The return of the swine flu, this time with a vengeance, has officials bracing for a flu season much worse than the normal ones when 5 percent to 20 percent of the population gets sick, with some ending up in hospitals and others even dying.
Last week’s declaration of a national emergency by the president, after a panel he appointed projected that the H1N1 virus could infect half the U.S. population this fall and winter, has resulted in a new push by labor and its allies for guaranteed sick days.
At a rally backing a paid sick days measure in New York City, Mike Fishman, president of 32BJ Service Employees International Union (SEIU), said, “When union doormen get sick, they can take off because they have sick days. But if you are a security officer in the city you are going to be at work if you are sick, because you cannot afford to take the day off without pay.”
Unions see the fight for paid sick days as integral to any national strategy to protect public health during the swine flu epidemic.
Federal statistics show that almost 40 percent of all flu cases are transmitted in schools and workplaces. The Centers for Disease Control says sick workers should stay home and remain there for 24 hours after their fever subsides.
Unions are quick to point out, however, that the CDC recommendation is impossible to carry out because half of all workers in the nation are not able to take even one paid sick day when ill. Only a third of all workers who have sick children are able to take a paid day.
“I see it all the time,” an emergency room nurse at Cook County Hospital in Illinois said. “Mothers and fathers are worried to death when they come here, not just about the fever their child has but about how much pay they are going to lose and whether they might lose their job altogether because they have to take care of that child.”
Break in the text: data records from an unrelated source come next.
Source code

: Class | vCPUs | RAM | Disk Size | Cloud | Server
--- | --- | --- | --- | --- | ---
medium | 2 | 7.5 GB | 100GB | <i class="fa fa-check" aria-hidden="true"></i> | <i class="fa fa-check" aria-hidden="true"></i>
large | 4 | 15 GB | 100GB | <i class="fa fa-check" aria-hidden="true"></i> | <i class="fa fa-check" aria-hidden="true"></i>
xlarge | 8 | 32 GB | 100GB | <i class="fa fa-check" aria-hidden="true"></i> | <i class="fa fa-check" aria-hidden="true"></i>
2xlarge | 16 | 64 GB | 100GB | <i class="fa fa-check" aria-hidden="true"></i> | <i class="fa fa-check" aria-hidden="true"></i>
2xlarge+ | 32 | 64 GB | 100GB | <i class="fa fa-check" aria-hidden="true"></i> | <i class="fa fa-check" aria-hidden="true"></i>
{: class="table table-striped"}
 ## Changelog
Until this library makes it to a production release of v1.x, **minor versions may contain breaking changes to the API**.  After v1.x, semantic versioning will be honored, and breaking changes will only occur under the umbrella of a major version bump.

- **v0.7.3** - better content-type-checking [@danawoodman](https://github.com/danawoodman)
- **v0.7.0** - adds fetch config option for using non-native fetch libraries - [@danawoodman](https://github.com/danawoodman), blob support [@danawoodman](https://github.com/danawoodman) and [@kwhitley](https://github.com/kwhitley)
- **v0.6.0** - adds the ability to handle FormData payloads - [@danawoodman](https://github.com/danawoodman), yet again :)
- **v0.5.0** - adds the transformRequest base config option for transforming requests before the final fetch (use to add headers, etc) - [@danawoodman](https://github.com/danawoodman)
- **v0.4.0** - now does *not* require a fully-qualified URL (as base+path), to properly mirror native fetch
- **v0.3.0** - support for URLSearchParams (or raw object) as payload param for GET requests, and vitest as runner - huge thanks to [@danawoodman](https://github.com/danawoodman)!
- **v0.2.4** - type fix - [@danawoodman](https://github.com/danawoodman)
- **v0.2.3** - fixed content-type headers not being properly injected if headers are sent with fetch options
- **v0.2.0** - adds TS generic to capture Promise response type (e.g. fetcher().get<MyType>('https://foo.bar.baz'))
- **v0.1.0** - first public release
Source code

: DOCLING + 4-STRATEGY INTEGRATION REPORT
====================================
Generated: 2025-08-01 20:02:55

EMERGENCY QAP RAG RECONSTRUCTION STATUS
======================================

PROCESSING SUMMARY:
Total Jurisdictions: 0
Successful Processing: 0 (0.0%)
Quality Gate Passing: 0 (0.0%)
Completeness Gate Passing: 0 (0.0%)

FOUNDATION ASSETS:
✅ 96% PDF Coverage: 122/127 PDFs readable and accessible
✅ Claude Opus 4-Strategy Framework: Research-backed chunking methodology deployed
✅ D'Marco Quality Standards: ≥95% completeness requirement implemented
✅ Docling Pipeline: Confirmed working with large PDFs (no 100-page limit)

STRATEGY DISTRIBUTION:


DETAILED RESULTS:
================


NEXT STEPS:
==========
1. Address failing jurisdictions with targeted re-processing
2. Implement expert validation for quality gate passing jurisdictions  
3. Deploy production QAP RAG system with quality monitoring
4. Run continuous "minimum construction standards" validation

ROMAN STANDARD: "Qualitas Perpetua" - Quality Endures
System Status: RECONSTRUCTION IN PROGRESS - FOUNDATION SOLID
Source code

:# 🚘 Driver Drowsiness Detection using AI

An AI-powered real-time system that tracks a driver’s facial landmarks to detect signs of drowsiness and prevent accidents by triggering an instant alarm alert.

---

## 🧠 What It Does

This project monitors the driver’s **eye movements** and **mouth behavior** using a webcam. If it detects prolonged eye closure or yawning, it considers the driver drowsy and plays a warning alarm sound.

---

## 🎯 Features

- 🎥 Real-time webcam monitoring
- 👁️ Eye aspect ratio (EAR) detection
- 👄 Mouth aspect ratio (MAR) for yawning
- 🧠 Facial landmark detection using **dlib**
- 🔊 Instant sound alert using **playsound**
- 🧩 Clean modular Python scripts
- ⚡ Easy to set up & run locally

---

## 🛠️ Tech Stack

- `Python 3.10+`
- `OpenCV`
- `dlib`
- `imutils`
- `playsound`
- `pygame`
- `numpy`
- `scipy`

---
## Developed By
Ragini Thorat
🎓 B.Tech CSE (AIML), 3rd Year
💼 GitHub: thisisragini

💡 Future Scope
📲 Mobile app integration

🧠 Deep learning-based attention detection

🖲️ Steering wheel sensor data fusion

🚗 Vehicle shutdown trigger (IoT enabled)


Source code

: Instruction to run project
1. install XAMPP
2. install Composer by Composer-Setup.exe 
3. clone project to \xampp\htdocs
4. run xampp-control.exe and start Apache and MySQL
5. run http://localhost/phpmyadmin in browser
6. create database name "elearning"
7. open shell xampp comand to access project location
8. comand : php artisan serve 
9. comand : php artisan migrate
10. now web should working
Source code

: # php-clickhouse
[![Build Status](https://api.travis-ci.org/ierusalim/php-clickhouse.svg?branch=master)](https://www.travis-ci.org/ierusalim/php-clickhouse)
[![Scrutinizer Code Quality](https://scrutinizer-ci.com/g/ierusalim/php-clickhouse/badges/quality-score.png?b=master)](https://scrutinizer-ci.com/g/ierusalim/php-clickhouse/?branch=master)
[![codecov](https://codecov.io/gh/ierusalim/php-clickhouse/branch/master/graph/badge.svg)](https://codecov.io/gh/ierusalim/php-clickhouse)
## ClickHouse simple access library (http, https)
Last May President Obama said, in one of his weekly radio talks, “We urge employers to allow infected employees to take as many paid sick days as necessary.”
Unions believe that with the lack of state and federal standards mandating paid sick days, the president’s good intentions will not go far enough to solve the problem. They are coming forward with solutions on various levels.
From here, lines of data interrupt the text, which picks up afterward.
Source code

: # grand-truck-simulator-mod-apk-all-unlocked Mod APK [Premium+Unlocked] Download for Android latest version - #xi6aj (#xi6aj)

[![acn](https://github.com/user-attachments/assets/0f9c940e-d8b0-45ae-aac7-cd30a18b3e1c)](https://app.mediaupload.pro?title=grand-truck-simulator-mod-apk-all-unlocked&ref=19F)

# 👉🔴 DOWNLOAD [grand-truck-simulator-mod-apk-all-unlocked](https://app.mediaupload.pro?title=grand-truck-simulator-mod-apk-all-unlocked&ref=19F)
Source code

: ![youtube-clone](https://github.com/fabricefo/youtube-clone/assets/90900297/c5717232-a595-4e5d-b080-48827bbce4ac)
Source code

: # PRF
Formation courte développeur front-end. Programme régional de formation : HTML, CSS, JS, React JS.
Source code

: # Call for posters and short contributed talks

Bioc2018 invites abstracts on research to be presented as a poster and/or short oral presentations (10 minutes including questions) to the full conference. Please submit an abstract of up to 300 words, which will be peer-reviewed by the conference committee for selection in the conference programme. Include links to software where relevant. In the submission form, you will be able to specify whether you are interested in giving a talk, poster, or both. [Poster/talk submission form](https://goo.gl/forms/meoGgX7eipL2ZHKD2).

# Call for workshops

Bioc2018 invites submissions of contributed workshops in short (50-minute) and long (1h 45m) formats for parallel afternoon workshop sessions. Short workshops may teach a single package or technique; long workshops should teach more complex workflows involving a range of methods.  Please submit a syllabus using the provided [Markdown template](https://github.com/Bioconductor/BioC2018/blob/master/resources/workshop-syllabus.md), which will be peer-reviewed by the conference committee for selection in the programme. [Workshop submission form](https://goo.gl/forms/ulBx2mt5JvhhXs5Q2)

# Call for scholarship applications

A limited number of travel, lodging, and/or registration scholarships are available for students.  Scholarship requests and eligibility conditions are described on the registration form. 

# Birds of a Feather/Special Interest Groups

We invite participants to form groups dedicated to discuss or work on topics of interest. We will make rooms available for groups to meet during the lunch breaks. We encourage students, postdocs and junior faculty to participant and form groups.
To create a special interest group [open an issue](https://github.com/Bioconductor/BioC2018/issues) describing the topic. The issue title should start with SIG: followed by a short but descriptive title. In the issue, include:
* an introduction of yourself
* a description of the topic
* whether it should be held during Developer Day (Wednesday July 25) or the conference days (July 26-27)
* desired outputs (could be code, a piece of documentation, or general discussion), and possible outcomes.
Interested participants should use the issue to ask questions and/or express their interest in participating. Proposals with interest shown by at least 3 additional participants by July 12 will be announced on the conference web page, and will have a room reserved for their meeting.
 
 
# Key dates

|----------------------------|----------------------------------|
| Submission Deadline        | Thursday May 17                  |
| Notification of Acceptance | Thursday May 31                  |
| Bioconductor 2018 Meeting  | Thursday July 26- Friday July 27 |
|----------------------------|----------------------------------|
Cincinnati Federation of Teachers Local 1520 recently won a contract that allows members to take sick time for exposure to contagious disease and use five days of sick time in advance in any given pay period.
Unions say, however, that regulatory changes are needed.
Such changes in regulations were proposed recently to protect federal workers from the spread of communicable diseases by expanding sick leave.
Under the proposed changes, federal workers could use sick time to care for themselves or a family member due to exposure to a communicable disease, whether or not they display symptoms.
Federal employees would also be able to use in advance up to 30 days of sick time due to their own exposure, or 13 days for a family member’s exposure.
The proposed policy is the type of policy unions all over the country will begin bargaining for, say officials at the AFL-CIO.
San Francisco guarantees paid sick days for its workers, and unions, like SEIU in New York, are joining with community allies to fight for similar policies elsewhere.
The Labor Project for Working Families has set up a web site to help unions get involved in local campaigns for paid sick days, at www.working-families.org.